#### What to work on
Copy exactly the lines that run from the top of the listing to the line containing "- When I started", both ends included, and omit the pictures.

#### Extracted information
---*---
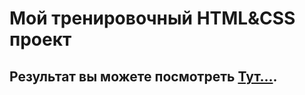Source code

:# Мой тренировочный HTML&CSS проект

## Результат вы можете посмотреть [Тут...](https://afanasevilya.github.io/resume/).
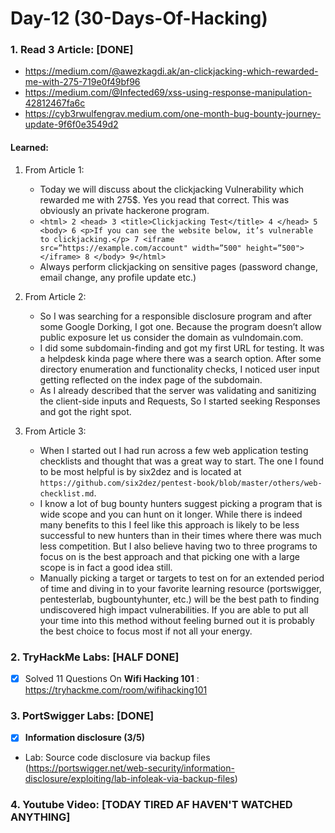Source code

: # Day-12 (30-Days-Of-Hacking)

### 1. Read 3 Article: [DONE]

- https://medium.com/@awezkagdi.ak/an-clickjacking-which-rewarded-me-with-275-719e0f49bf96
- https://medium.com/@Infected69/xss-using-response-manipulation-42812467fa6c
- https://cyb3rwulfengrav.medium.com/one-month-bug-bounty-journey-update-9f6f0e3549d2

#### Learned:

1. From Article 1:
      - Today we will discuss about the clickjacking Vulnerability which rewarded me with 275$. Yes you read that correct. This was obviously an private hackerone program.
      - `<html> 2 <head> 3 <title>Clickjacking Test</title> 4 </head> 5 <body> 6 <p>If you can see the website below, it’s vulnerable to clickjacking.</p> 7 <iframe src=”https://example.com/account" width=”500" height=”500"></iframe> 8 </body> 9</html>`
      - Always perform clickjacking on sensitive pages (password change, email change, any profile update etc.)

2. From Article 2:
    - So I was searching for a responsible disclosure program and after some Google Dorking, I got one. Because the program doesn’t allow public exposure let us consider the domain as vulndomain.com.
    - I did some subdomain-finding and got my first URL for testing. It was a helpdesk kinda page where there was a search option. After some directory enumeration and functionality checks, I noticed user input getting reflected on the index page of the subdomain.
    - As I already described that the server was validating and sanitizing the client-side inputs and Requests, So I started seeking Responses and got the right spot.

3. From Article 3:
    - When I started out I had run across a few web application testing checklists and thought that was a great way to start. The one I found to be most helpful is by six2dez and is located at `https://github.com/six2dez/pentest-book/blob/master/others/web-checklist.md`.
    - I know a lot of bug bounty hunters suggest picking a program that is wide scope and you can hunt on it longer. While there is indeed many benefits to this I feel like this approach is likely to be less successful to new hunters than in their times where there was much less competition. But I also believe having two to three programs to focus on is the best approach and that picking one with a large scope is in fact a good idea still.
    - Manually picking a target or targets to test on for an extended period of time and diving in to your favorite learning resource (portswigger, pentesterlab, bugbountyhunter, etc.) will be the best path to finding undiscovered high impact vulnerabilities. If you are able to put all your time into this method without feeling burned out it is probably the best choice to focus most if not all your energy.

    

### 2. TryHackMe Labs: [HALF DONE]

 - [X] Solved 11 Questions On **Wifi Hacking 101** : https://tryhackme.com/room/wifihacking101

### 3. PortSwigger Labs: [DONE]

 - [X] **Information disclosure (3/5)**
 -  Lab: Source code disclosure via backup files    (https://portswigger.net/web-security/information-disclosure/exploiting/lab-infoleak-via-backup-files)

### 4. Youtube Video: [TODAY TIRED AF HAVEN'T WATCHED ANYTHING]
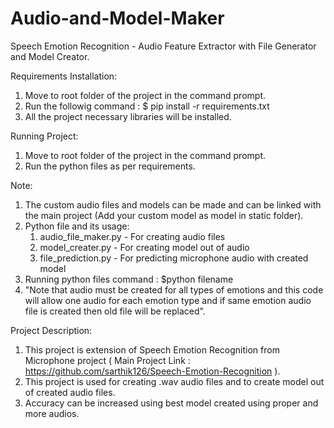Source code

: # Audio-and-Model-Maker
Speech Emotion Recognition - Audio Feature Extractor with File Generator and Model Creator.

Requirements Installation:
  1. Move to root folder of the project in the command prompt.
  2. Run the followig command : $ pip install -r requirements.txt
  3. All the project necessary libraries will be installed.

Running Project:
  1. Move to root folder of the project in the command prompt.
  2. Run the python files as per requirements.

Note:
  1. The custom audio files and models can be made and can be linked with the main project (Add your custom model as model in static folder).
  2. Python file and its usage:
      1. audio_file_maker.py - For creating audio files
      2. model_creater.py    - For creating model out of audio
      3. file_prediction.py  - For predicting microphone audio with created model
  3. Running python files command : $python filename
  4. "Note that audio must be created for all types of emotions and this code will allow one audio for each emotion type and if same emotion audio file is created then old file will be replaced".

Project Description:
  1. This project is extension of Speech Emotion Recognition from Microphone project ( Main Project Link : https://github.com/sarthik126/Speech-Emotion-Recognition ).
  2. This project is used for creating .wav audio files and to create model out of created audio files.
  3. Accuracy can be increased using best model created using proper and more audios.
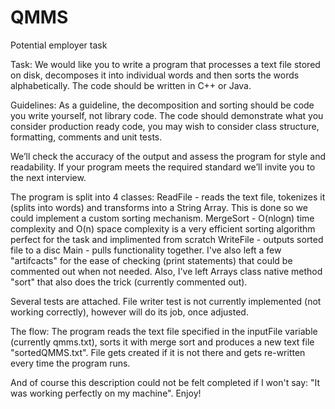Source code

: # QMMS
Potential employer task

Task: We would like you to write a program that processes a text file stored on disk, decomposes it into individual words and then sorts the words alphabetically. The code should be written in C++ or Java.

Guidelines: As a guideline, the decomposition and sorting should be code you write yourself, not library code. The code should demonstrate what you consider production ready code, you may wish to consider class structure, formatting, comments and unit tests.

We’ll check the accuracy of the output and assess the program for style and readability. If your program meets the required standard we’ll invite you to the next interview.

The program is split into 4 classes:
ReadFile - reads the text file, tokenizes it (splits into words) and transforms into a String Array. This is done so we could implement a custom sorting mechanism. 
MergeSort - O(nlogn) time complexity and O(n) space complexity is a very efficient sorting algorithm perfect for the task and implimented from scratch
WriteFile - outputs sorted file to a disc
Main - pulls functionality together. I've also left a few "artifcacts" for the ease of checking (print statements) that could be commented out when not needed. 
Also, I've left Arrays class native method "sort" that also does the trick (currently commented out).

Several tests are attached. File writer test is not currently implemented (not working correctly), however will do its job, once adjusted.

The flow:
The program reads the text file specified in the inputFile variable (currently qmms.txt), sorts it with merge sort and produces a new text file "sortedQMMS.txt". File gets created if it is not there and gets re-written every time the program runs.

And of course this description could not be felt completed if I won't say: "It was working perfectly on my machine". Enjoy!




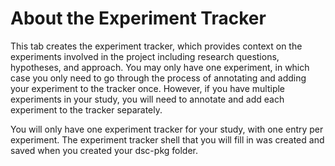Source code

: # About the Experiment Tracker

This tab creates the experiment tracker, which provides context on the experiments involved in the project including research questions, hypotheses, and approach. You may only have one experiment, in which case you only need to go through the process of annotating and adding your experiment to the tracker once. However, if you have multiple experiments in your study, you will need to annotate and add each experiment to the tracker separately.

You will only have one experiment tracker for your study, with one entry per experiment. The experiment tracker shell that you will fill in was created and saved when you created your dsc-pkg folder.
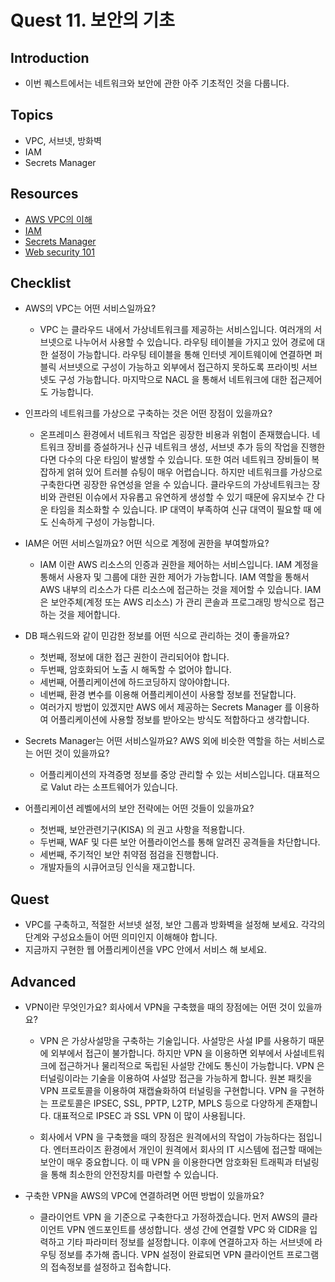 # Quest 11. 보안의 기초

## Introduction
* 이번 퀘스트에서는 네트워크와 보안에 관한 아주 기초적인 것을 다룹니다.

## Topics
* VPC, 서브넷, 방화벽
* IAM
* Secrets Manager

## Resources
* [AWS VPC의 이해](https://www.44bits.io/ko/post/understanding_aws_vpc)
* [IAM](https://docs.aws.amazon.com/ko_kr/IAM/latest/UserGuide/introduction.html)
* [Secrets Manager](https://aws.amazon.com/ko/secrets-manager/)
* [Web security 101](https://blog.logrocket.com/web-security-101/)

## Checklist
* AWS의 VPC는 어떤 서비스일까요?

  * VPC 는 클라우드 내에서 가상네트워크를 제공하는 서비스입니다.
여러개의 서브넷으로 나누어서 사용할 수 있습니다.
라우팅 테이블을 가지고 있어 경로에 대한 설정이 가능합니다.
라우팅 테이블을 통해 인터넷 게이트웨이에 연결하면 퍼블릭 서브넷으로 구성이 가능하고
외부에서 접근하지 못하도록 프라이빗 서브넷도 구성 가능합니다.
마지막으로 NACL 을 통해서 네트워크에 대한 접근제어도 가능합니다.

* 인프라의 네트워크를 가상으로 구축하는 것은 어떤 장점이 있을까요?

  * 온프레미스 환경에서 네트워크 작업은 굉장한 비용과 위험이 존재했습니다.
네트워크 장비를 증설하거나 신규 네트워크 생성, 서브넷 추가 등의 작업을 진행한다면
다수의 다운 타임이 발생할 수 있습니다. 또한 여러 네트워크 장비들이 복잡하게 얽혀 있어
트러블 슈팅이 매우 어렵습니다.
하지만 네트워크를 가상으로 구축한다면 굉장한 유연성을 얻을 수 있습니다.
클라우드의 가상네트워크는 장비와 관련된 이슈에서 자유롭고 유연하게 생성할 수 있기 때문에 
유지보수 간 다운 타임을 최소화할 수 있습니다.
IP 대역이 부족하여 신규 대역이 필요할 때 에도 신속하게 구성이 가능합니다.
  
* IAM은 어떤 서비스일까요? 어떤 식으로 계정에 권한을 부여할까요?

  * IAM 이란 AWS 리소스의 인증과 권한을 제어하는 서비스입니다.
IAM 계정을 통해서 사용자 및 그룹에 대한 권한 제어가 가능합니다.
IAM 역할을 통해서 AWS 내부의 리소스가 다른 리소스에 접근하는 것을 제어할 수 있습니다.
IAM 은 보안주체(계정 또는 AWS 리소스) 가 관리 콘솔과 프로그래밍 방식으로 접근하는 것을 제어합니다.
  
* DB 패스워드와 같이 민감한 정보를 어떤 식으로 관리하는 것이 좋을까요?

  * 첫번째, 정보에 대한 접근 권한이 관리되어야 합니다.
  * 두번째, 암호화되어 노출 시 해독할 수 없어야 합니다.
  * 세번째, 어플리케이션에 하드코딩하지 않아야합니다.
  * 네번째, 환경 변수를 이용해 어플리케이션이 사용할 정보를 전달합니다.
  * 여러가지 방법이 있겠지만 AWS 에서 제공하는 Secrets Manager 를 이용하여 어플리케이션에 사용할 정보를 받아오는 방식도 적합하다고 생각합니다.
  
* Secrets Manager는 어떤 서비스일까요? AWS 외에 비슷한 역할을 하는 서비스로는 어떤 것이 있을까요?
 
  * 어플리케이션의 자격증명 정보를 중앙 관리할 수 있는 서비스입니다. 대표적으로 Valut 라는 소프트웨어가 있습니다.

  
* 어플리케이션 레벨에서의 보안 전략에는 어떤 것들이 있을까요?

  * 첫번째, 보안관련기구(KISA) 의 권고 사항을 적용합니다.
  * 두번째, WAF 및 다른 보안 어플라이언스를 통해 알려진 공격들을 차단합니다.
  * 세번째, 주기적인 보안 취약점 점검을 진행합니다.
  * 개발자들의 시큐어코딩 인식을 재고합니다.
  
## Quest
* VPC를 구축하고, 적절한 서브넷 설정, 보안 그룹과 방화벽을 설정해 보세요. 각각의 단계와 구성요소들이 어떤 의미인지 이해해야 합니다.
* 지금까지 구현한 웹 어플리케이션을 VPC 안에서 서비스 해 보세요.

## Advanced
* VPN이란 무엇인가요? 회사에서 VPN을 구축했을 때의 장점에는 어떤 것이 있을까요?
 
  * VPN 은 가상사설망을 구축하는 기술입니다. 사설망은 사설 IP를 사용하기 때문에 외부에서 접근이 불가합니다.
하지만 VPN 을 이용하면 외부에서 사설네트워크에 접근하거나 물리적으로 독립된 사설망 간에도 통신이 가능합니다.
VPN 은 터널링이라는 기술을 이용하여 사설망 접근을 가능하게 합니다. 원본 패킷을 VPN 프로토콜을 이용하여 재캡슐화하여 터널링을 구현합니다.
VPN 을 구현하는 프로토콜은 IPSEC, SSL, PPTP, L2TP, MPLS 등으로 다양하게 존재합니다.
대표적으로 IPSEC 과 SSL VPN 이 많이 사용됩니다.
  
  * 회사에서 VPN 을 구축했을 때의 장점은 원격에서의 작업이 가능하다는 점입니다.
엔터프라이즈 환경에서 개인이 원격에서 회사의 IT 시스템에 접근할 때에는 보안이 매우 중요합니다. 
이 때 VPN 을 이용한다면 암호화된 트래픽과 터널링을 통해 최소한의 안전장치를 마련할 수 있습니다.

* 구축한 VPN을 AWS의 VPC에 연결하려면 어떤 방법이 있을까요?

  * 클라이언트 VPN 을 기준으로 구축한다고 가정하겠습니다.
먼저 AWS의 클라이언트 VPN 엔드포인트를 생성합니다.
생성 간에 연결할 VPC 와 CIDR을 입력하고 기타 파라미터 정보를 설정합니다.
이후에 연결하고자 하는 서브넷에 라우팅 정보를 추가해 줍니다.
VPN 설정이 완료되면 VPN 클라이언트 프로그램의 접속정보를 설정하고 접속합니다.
---*---
#### Solution to the exercise
Source code

:# Мой тренировочный HTML&CSS проект

## Результат вы можете посмотреть [Тут...](https://afanasevilya.github.io/resume/).
Source code

: # Day-12 (30-Days-Of-Hacking)

### 1. Read 3 Article: [DONE]

- https://medium.com/@awezkagdi.ak/an-clickjacking-which-rewarded-me-with-275-719e0f49bf96
- https://medium.com/@Infected69/xss-using-response-manipulation-42812467fa6c
- https://cyb3rwulfengrav.medium.com/one-month-bug-bounty-journey-update-9f6f0e3549d2

#### Learned:

1. From Article 1:
      - Today we will discuss about the clickjacking Vulnerability which rewarded me with 275$. Yes you read that correct. This was obviously an private hackerone program.
      - `<html> 2 <head> 3 <title>Clickjacking Test</title> 4 </head> 5 <body> 6 <p>If you can see the website below, it’s vulnerable to clickjacking.</p> 7 <iframe src=”https://example.com/account" width=”500" height=”500"></iframe> 8 </body> 9</html>`
      - Always perform clickjacking on sensitive pages (password change, email change, any profile update etc.)

2. From Article 2:
    - So I was searching for a responsible disclosure program and after some Google Dorking, I got one. Because the program doesn’t allow public exposure let us consider the domain as vulndomain.com.
    - I did some subdomain-finding and got my first URL for testing. It was a helpdesk kinda page where there was a search option. After some directory enumeration and functionality checks, I noticed user input getting reflected on the index page of the subdomain.
    - As I already described that the server was validating and sanitizing the client-side inputs and Requests, So I started seeking Responses and got the right spot.

3. From Article 3:
    - When I started out I had run across a few web application testing checklists and thought that was a great way to start. The one I found to be most helpful is by six2dez and is located at `https://github.com/six2dez/pentest-book/blob/master/others/web-checklist.md`.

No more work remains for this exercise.